▸ **Task prompt**
Of the lines in the material below, print only those from the one containing "with their vas-amount" to the one containing "SHIFT &should, it&be, vigorously, advocated, , R", ends included, exactly as written and without pictures.

───

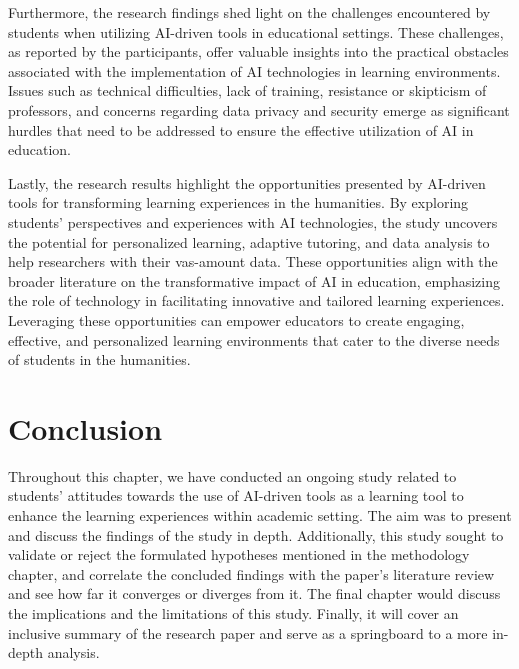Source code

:Furthermore, the research findings shed light on the challenges encountered by
students when utilizing AI-driven tools in educational settings. These challenges,
as reported by the participants, offer valuable insights into the practical obstacles
associated with the implementation of AI technologies in learning environments.
Issues such as technical difficulties, lack of training, resistance or skipticism of professors,
and concerns regarding data privacy and security emerge as significant
hurdles that need to be addressed to ensure the effective utilization of AI in education.


Lastly, the research results highlight the opportunities presented by AI-driven
tools for transforming learning experiences in the humanities. By exploring
students' perspectives and experiences with AI technologies, the study uncovers
the potential for personalized learning, adaptive tutoring, and data analysis to help researchers
with their vas-amount data. These opportunities align with the broader literature
on the transformative impact of AI in education, emphasizing the role of technology
in facilitating innovative and tailored learning experiences. Leveraging these
opportunities can empower educators to create engaging, effective, and personalized
learning environments that cater to the diverse needs of students in the humanities.


\section{Conclusion}
Throughout this chapter, we have conducted an ongoing study related to students’
attitudes towards the use of AI-driven tools as a learning tool to enhance the learning experiences
within academic setting. The aim was to present and discuss the findings of the study in depth.
Additionally, this study sought to validate or reject the formulated hypotheses mentioned
in the methodology chapter, and correlate the concluded findings with the paper’s literature
review and see how far it converges or diverges from it. The final chapter would discuss
the implications and the limitations of this study. Finally, it will cover an inclusive summary
of the research paper and serve as a springboard to a more in-depth analysis.
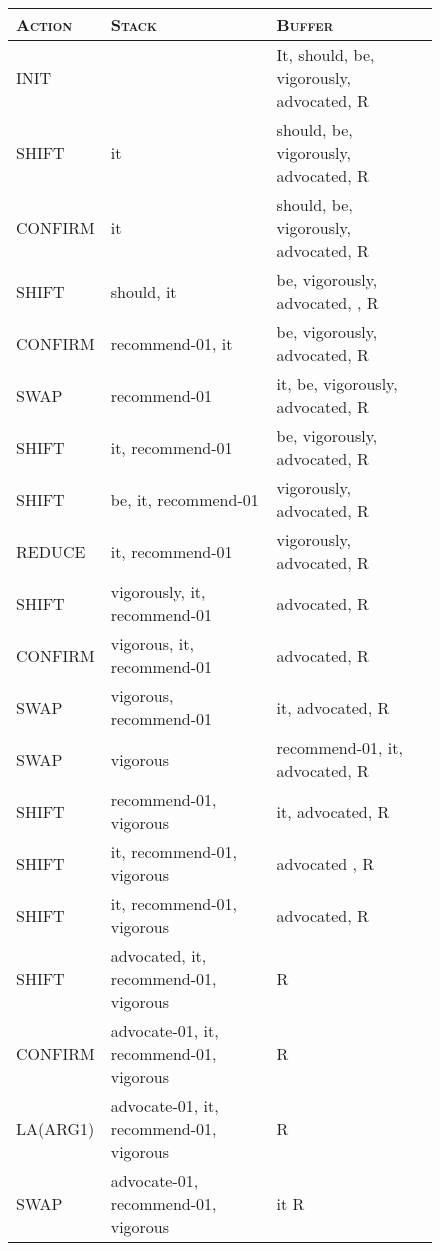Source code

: \documentclass[11pt,a4paper]{article}
\begin{document}
 \begin{figure}[!ht]

  \begin{center}
    \centering
    \begin{tiny}
      
   \setlength{\tabcolsep}{0.85pt}     \renewcommand{\arraystretch}{1}
      \begin{tabular}{l|l|l}\textsc{Action}&\textsc{Stack}&\textsc{Buffer}\\
      \hline
               INIT &&It, should, be, vigorously, advocated, R\\
               SHIFT &it&should, be, vigorously, advocated, R\\
               CONFIRM &it&should, be, vigorously, advocated, R \\
               SHIFT &should, it&be, vigorously, advocated, , R \\
               CONFIRM &recommend-01, it&be, vigorously, advocated, R \\
               SWAP&recommend-01&it, be, vigorously, advocated, R\\
               SHIFT &it, recommend-01&be, vigorously, advocated, R \\
               SHIFT&be, it, recommend-01&vigorously, advocated, R \\
               REDUCE &it, recommend-01&vigorously, advocated, R \\
               SHIFT &vigorously, it, recommend-01&advocated, R \\
               CONFIRM &vigorous, it, recommend-01&advocated, R \\
               SWAP &vigorous, recommend-01&it, advocated, R\\
               SWAP&vigorous&recommend-01, it, advocated, R \\
               SHIFT &recommend-01, vigorous&it, advocated, R \\
               SHIFT &it, recommend-01, vigorous&advocated , R\\
               SHIFT  & it, recommend-01, vigorous&advocated, R\\
               SHIFT &advocated, it, recommend-01, vigorous& R\\
               CONFIRM  &advocate-01, it, recommend-01, vigorous& R\\
               LA(ARG1)  &advocate-01, it, recommend-01, vigorous& R\\
               SWAP &advocate-01,  recommend-01, vigorous&it R\\

\end{tabular}
\end{tiny}
\end{center}
\end{figure}
\end{document}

───

▸ **Written response**
with their vas-amount data. These opportunities align with the broader literature
on the transformative impact of AI in education, emphasizing the role of technology
in facilitating innovative and tailored learning experiences. Leveraging these
opportunities can empower educators to create engaging, effective, and personalized
learning environments that cater to the diverse needs of students in the humanities.


\section{Conclusion}
Throughout this chapter, we have conducted an ongoing study related to students’
attitudes towards the use of AI-driven tools as a learning tool to enhance the learning experiences
within academic setting. The aim was to present and discuss the findings of the study in depth.
Additionally, this study sought to validate or reject the formulated hypotheses mentioned
in the methodology chapter, and correlate the concluded findings with the paper’s literature
review and see how far it converges or diverges from it. The final chapter would discuss
the implications and the limitations of this study. Finally, it will cover an inclusive summary
of the research paper and serve as a springboard to a more in-depth analysis.
Source code

: \documentclass[11pt,a4paper]{article}
\begin{document}
 \begin{figure}[!ht]

  \begin{center}
    \centering
    \begin{tiny}
      
   \setlength{\tabcolsep}{0.85pt}     \renewcommand{\arraystretch}{1}
      \begin{tabular}{l|l|l}\textsc{Action}&\textsc{Stack}&\textsc{Buffer}\\
      \hline
               INIT &&It, should, be, vigorously, advocated, R\\
               SHIFT &it&should, be, vigorously, advocated, R\\
               CONFIRM &it&should, be, vigorously, advocated, R \\
               SHIFT &should, it&be, vigorously, advocated, , R \\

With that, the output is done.